### What needs to be done:
Pick every line out of the entries below that holds the string "ensure", and report them.

Stored data entries
Segment Open
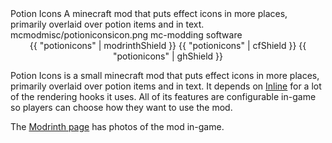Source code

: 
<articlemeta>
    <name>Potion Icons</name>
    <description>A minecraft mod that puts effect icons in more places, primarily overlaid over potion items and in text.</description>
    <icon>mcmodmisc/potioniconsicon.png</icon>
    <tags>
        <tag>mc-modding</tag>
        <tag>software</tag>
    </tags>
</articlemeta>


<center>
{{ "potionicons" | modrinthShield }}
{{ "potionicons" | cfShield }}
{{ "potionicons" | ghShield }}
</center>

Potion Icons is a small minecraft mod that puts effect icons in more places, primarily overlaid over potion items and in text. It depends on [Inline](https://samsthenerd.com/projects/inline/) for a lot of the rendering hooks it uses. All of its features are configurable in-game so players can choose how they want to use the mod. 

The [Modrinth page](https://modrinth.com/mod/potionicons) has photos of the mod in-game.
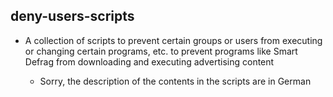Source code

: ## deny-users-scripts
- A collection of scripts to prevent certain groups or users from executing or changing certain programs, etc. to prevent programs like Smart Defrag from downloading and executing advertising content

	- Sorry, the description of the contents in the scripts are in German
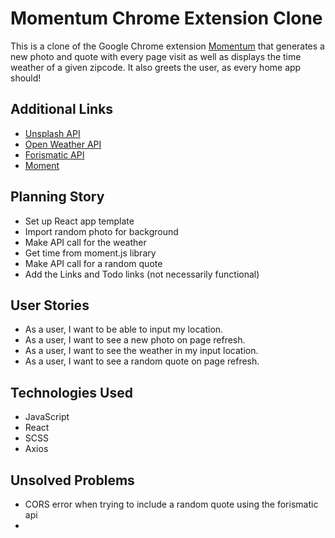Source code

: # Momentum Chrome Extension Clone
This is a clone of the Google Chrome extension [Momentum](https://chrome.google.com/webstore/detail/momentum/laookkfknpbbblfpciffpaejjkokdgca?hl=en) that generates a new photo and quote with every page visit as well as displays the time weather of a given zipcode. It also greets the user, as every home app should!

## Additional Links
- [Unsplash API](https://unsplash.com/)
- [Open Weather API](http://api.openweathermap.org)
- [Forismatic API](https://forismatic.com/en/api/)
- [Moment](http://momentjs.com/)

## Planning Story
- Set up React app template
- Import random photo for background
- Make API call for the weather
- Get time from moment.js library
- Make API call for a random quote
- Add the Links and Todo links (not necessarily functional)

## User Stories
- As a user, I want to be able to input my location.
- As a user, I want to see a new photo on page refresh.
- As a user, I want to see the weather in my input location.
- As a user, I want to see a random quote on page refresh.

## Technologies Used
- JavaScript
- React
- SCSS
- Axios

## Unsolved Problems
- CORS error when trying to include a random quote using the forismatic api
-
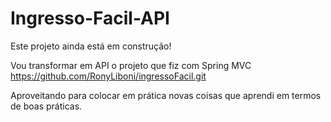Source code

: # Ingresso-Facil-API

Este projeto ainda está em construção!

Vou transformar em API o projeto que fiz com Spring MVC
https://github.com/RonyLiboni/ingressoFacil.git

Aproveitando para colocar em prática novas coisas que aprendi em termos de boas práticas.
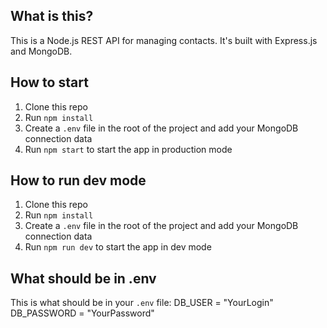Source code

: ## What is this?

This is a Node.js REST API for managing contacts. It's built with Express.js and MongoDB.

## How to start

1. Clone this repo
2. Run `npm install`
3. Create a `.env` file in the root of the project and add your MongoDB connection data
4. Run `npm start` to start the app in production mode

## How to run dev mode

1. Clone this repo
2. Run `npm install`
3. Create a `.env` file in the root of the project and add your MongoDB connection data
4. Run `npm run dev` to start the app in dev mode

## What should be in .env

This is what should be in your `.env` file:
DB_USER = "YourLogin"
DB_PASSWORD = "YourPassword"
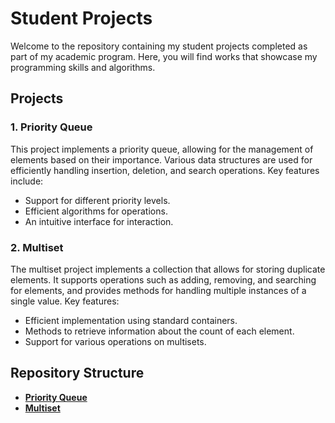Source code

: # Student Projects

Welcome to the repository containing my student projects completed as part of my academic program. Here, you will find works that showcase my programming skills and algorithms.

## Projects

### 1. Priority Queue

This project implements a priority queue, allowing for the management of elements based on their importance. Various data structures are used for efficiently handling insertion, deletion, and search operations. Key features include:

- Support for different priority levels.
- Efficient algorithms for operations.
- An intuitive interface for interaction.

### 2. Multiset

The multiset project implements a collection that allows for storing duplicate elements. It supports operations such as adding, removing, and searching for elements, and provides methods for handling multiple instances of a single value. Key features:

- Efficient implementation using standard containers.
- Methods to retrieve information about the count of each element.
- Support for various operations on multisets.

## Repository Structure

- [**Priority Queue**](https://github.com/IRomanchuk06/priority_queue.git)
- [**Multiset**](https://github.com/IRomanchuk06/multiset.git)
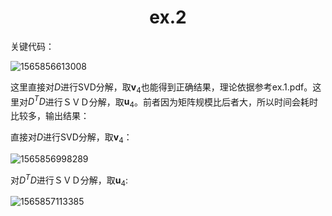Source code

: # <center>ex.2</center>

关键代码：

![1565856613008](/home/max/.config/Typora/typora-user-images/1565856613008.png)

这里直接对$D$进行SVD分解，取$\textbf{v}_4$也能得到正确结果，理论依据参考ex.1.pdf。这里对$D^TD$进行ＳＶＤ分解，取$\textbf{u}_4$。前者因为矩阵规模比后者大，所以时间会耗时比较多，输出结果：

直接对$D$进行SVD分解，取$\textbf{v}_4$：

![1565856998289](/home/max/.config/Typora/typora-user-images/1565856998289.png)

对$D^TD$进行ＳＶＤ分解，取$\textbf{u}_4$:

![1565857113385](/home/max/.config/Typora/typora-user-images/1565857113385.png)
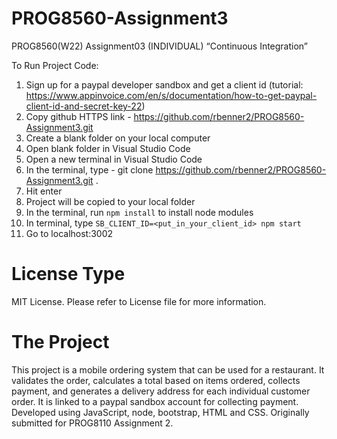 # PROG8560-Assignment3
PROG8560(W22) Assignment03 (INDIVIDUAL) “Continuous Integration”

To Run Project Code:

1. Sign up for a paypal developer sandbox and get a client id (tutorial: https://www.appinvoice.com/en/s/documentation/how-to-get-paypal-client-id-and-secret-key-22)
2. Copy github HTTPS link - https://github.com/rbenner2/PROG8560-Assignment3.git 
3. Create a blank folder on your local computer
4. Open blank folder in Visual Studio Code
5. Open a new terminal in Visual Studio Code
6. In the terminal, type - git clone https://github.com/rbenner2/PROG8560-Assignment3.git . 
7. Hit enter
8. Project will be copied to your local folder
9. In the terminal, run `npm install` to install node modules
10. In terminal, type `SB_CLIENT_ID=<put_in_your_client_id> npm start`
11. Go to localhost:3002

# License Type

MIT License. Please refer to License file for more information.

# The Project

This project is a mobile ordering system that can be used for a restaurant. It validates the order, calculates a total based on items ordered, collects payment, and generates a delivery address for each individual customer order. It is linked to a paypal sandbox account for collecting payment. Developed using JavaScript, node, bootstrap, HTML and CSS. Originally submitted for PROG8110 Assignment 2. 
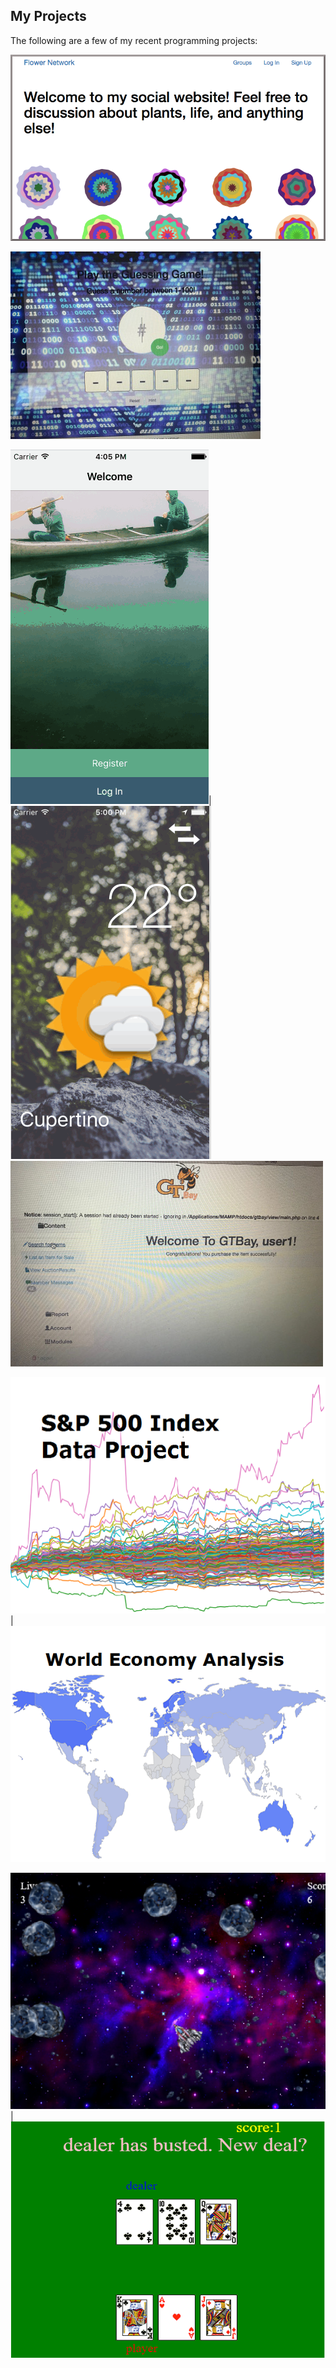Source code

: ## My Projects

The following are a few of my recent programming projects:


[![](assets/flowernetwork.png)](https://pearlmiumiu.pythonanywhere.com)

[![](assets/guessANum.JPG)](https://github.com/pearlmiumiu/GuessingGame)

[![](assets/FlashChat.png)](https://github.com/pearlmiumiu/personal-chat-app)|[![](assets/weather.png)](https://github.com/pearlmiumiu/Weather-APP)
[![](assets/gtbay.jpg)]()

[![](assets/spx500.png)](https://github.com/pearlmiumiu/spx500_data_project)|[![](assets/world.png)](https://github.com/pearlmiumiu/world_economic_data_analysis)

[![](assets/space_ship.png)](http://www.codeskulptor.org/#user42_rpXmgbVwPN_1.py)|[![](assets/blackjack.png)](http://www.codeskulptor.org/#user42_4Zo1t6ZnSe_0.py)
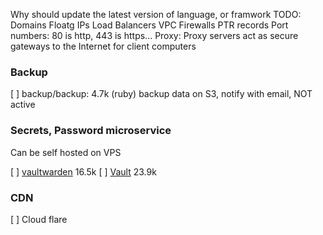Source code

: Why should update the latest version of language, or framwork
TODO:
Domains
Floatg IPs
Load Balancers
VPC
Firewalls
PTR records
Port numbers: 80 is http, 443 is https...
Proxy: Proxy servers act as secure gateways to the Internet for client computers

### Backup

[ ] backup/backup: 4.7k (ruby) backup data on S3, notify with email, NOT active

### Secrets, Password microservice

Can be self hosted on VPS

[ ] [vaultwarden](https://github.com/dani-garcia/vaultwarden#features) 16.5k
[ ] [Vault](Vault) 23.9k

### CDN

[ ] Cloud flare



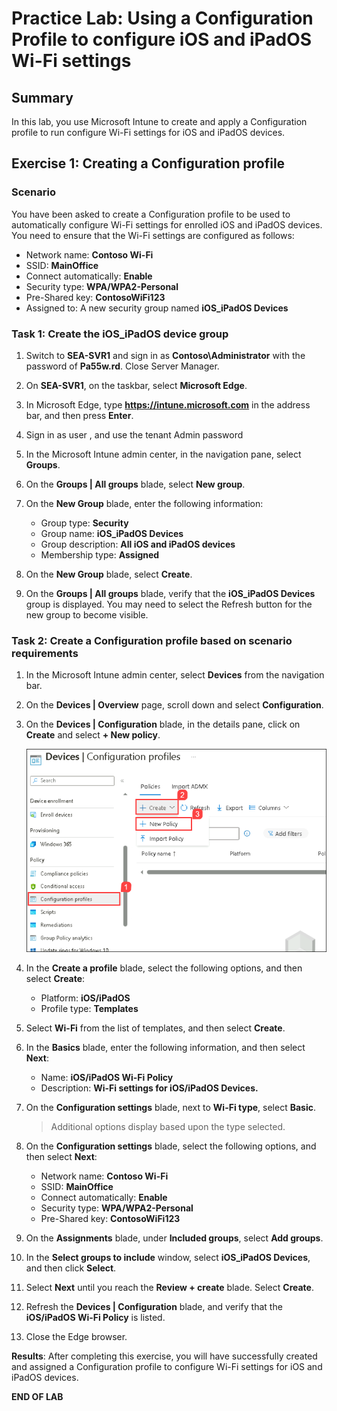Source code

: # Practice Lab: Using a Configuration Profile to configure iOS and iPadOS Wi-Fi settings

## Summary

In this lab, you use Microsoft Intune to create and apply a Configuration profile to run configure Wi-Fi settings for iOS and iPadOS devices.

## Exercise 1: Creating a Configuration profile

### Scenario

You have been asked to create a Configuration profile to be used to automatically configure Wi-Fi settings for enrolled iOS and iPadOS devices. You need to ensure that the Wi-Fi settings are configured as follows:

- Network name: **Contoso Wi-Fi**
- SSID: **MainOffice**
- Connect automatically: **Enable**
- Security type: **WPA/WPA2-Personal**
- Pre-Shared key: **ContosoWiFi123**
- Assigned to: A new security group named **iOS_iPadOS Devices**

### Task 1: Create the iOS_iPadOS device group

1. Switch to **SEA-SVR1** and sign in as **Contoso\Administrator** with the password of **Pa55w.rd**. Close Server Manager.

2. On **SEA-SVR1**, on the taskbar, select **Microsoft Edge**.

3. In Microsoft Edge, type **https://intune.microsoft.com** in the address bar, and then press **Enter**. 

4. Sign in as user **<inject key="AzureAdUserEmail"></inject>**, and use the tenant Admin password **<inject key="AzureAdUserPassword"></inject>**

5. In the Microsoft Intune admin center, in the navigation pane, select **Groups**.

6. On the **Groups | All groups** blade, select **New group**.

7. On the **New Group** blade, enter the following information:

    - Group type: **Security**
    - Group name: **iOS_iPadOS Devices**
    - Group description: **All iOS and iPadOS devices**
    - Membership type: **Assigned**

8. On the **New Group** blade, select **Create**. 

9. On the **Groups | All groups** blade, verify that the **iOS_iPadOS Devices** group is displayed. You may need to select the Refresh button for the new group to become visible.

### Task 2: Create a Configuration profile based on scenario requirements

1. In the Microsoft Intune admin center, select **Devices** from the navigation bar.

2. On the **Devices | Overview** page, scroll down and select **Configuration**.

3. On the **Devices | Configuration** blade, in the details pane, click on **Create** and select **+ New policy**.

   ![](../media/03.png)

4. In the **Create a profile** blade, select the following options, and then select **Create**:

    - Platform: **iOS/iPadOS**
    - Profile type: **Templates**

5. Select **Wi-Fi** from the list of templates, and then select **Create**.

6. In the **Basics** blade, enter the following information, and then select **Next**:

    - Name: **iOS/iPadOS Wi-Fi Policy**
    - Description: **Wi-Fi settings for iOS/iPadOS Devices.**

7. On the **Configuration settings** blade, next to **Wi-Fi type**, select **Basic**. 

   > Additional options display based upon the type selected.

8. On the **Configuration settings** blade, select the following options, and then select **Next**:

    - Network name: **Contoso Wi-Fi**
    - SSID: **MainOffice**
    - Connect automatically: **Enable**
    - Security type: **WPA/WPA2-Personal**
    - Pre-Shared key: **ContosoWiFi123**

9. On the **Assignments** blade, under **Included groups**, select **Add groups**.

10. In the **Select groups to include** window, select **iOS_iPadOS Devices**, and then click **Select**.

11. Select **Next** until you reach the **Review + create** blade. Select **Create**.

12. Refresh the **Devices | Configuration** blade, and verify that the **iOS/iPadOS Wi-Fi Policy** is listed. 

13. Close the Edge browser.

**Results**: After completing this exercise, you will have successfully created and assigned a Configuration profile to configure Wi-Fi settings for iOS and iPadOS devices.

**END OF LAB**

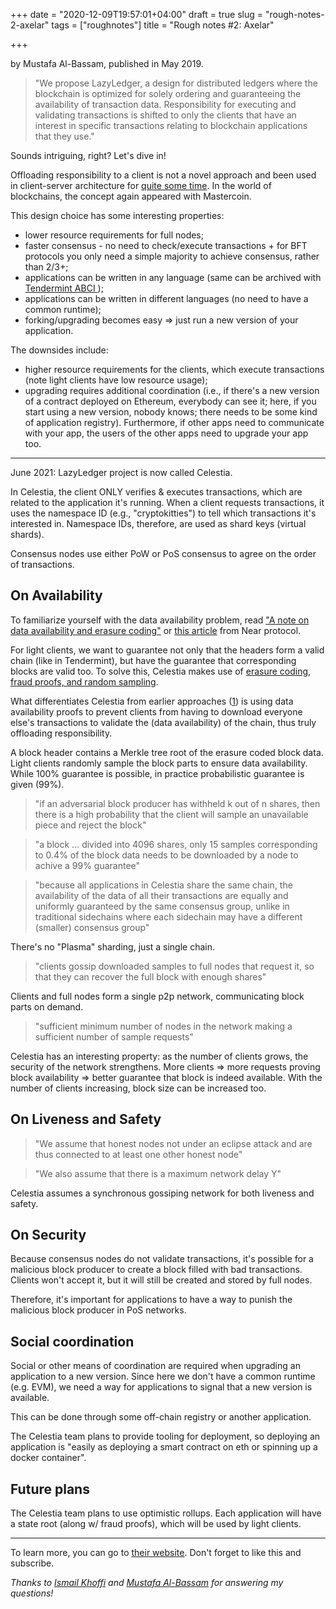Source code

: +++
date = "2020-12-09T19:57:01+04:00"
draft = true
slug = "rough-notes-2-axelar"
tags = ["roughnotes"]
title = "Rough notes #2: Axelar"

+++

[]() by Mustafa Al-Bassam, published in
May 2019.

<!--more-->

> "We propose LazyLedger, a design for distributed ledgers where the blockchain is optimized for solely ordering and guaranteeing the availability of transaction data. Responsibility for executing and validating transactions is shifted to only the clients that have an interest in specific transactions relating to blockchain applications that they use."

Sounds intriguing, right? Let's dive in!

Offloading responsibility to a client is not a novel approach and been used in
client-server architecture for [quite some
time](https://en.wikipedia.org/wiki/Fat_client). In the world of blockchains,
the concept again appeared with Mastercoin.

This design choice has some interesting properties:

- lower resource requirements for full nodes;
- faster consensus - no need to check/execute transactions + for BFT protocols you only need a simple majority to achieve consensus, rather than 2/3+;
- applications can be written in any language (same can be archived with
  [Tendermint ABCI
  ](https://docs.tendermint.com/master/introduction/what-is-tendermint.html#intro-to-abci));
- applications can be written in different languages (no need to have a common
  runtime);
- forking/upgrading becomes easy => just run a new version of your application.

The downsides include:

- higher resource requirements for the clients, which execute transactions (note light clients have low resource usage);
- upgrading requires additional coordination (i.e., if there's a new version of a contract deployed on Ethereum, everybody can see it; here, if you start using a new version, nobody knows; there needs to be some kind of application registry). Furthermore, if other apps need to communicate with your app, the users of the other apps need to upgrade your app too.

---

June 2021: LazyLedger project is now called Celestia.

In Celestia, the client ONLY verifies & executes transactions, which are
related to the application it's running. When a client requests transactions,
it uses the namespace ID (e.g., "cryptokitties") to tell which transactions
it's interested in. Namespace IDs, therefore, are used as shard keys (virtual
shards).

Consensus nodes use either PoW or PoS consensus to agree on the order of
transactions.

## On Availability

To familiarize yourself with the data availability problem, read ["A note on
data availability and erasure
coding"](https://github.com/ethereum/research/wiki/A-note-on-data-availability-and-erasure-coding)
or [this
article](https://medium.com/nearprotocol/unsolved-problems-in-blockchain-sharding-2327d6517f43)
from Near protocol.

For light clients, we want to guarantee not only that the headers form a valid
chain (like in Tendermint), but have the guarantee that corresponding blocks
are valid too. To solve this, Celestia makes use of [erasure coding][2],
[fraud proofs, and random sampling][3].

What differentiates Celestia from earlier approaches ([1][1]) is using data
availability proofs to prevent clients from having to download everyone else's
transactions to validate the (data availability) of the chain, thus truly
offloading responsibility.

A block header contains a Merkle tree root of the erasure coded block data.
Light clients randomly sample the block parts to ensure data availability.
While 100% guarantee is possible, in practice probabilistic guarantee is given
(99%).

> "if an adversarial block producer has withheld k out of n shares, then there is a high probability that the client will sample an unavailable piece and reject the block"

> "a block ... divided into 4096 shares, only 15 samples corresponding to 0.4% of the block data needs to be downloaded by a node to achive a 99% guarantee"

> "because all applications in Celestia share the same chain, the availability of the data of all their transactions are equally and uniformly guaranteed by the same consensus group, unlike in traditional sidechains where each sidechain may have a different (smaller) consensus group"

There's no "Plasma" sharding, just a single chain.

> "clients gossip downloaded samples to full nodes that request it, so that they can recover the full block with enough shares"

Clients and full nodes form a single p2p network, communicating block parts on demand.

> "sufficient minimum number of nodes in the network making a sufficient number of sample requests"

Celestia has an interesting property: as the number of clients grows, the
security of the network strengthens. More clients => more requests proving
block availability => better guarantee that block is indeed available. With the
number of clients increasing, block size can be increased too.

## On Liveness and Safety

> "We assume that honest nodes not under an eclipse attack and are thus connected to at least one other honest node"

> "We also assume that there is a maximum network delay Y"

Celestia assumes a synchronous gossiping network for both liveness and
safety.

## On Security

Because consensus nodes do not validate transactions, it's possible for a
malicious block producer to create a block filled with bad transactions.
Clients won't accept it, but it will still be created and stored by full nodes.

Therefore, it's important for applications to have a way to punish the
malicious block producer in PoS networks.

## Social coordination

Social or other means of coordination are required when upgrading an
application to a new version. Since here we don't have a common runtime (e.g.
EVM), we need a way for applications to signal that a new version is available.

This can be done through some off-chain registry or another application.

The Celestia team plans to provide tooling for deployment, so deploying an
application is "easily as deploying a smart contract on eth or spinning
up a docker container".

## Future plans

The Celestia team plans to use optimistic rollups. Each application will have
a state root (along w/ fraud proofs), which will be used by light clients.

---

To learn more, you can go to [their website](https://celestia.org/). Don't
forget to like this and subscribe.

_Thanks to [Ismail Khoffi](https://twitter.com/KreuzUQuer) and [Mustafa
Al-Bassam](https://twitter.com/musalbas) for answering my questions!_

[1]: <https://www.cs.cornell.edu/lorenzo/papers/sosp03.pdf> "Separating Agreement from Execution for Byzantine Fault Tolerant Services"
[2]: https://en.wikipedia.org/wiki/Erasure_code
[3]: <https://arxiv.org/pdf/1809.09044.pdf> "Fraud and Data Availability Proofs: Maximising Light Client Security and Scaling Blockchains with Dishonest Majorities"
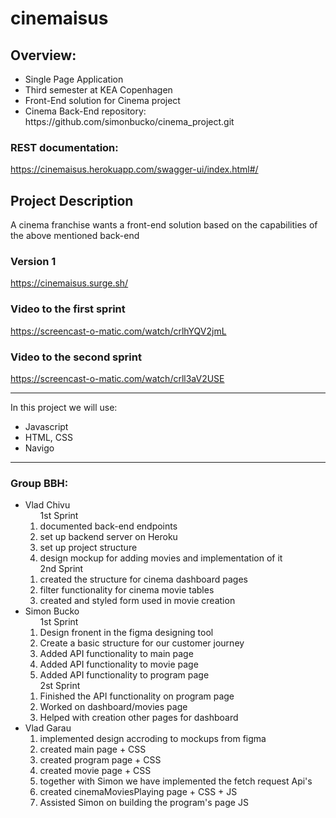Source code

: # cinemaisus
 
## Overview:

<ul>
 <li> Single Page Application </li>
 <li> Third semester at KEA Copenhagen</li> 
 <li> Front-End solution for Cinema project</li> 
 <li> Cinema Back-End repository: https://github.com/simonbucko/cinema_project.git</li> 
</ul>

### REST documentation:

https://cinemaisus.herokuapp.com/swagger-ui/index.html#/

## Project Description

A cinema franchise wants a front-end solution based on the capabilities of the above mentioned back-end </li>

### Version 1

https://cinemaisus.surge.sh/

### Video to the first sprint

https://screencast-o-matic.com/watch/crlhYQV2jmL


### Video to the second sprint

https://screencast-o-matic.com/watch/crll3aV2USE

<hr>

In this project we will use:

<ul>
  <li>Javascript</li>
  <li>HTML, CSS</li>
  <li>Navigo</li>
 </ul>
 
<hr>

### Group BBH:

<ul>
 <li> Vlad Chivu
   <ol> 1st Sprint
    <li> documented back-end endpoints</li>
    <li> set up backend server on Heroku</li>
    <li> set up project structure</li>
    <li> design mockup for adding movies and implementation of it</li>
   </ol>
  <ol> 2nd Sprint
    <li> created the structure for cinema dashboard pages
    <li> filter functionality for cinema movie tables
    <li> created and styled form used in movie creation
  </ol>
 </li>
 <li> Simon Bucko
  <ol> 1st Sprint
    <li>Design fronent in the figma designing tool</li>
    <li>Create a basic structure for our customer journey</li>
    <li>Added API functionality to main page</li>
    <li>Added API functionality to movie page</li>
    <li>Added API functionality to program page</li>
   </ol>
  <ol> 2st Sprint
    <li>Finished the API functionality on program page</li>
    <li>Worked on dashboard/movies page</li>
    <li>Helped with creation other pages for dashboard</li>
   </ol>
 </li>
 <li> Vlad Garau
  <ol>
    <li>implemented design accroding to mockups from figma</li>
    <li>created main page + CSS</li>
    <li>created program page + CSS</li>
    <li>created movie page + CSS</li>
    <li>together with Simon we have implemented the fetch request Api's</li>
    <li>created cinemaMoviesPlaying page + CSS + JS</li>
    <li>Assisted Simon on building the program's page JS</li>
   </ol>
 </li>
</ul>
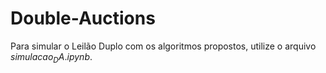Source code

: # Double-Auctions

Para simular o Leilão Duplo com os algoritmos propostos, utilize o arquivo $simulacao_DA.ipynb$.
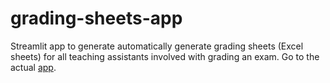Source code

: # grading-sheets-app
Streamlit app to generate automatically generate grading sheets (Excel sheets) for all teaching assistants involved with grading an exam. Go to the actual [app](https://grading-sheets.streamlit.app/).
Segment Closed
### Task response:
You have been asked to create a Configuration profile to be used to automatically configure Wi-Fi settings for enrolled iOS and iPadOS devices. You need to ensure that the Wi-Fi settings are configured as follows:
Light clients randomly sample the block parts to ensure data availability.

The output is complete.